Cisco IOS-XR is the company’s Internetworking Operating System that is used on routers. Cisco 8000(Spitfire) turns a new leaf in the chapter of IOS-XR, which defines a new class of cloud enhanced network OS and sets the bar in the industry for trusted infrastructure. IOS XR 7 also enables operational simplification via automation, delivers modular and reusable software components for use across Cisco.  With this new operational simplicity, customers’ cost of ownership goes down.

There is big impact for Cisco as well—the technologies and software can be leveraged across the company to deliver products that can cater to a wide range of market segments including traditional service providers, massively scaled data center, enterprise, access and 5G networks. This means it is cost effective and it can quicken a product’s time to market. 

Aironet 4800 Series Access Points 

Winning the Product category, the Aironet 4800 is a wireless access point that provides end-to-end connectivity and is both a hardware and software solution for customers. Aironet’s Location Based Intelligent Capture is able to monitor wireless clients and look for any anomalies.  Troubleshooting wireless connectivity issues is now made easy by leveraging information at real time with the help of the intelligence packet capture solution.

Before this innovation, network administrators would have to be sent to a specific site to troubleshoot problems, which is extremely challenging for most customers, and especially for this with large campuses and multiple branches.

“We're able to provide the ability to troubleshoot without sending anyone anywhere,” says engineering manager Brian Levin.

SVP of Engineering Anand Oswal, whose teams Aironet and Polaris WARP both received Pioneer Awards, says that the wireless access point guarantees assurance.

“This is a next gen Wi-Fi access point,” says Oswal, “If you are on your laptop right now and your Wi-Fi is not working, it can know exactly what's happening to you as a user. It can tell you whether it's a device problem, a network problem, an application problem. It’s able to give you assurance for your service.” 

Polaris WARP

Productivity category winner Polaris WARP represents a shift from closed-source, proprietary software to an open source system. The goal is to increase developer productivity by providing some of the best-of-breed industry tools. With thousands of engineers modifying tens of millions of lines of code, it can be difficult to scale any changes.

Polaris WARP technology can find bugs and where they were introduced in a completely automated fashion. By automatically triaging bugs and issues without any user intervention, developers can save a lot of time.

Engineering manager Stephane Beaulieu from the Polaris WARP team explains why engineering productivity solutions can create huge impact for a company like Cisco.

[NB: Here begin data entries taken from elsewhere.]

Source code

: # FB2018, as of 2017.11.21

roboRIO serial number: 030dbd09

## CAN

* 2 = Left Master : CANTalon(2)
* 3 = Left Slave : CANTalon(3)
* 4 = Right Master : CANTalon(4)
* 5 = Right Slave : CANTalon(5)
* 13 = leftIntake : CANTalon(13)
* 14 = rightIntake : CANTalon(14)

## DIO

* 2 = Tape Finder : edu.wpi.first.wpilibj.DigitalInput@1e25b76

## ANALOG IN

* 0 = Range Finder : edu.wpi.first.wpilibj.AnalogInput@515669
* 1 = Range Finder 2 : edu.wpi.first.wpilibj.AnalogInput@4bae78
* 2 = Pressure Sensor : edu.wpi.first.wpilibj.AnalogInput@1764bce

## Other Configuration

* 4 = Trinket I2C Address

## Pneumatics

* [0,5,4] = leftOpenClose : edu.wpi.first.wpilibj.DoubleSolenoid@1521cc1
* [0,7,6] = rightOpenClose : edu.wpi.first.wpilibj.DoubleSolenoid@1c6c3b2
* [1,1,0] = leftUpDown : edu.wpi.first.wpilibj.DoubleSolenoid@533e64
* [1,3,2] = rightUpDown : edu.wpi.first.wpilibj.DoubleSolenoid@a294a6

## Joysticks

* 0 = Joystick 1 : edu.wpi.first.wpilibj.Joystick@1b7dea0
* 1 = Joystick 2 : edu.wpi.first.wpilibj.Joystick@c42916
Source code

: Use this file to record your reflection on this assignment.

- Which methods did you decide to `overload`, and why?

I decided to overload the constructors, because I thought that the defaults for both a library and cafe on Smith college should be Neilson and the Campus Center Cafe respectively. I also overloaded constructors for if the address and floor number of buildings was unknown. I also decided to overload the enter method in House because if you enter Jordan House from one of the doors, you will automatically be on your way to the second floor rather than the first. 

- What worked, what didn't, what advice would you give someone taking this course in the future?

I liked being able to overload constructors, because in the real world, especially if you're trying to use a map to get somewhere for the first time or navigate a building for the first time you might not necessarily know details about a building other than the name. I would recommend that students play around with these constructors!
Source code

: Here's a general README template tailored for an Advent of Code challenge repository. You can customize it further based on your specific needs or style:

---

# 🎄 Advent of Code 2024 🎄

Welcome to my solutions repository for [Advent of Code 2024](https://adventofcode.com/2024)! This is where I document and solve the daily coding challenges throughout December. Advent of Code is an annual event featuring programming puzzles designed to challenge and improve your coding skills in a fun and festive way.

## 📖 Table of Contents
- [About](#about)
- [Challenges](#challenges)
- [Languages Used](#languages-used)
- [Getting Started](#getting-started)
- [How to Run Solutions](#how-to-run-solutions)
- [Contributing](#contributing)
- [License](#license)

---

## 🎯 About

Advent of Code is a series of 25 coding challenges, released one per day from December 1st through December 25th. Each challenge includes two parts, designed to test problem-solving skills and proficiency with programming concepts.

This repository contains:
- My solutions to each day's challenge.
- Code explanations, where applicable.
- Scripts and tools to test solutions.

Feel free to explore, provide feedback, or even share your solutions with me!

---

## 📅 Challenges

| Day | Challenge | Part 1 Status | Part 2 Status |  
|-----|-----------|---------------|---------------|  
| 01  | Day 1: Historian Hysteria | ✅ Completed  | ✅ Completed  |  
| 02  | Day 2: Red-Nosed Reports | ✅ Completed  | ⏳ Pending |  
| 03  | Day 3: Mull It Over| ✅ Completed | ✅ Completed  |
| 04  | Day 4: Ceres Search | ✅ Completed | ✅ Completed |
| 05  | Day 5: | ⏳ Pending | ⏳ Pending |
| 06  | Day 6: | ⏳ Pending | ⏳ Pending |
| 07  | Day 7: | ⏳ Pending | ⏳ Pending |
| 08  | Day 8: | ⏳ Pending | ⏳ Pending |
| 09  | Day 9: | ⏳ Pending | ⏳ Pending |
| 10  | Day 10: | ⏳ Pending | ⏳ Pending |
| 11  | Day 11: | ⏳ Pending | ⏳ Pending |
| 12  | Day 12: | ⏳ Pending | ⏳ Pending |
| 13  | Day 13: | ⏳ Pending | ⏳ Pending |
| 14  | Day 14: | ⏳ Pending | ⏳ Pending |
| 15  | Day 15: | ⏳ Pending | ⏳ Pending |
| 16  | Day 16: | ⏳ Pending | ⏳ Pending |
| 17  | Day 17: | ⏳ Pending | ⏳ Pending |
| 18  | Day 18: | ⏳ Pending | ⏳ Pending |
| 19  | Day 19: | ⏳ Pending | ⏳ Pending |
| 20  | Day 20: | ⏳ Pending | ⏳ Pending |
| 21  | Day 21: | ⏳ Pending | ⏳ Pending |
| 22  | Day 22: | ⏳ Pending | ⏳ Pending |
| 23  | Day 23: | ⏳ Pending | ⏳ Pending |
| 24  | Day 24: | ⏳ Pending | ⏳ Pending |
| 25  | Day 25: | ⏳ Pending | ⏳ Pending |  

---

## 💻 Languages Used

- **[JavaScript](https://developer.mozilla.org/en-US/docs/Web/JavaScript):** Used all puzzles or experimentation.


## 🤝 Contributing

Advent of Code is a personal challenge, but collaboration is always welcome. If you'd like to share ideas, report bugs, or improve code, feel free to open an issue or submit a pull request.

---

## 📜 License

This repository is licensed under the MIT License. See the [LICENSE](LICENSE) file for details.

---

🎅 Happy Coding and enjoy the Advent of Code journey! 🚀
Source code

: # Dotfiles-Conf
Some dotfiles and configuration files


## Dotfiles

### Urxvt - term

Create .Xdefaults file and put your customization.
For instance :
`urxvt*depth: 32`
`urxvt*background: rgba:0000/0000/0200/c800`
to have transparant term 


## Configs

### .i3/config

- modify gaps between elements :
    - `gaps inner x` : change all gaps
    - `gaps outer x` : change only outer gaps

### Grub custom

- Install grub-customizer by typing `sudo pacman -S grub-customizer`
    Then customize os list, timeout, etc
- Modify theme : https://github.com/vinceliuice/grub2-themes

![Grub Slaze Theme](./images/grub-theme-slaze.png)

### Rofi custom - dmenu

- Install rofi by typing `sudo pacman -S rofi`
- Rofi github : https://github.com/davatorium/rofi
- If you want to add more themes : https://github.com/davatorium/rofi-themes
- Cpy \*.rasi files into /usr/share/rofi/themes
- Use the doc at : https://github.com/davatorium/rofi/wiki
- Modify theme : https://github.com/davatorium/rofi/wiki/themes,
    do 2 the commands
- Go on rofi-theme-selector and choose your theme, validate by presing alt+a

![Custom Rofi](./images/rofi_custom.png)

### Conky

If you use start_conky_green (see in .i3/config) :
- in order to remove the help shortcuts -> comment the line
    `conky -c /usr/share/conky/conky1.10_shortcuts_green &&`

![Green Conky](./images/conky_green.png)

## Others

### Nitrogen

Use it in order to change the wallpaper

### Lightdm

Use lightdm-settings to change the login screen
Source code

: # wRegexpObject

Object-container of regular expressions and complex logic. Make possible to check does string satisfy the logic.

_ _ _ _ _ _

“If we provide, let's say, a 20 percent productivity improvement with the technology, that's two hundred million dollars a year that we're saving,” says Beaulieu, “In addition, it’s also about feature velocity—the ability to react to customer needs faster, whether it's new features or the ability to deliver bug fixes. And then there's a tangential benefit to your community. Thousands of engineers are now coming to work every day and they're happier because they're able to spend more time doing what they love, which is writing new code. It makes it a lot easier for us to recruit and retain talent, especially early in career folks who graduate from university or college already knowing and understanding these tools.”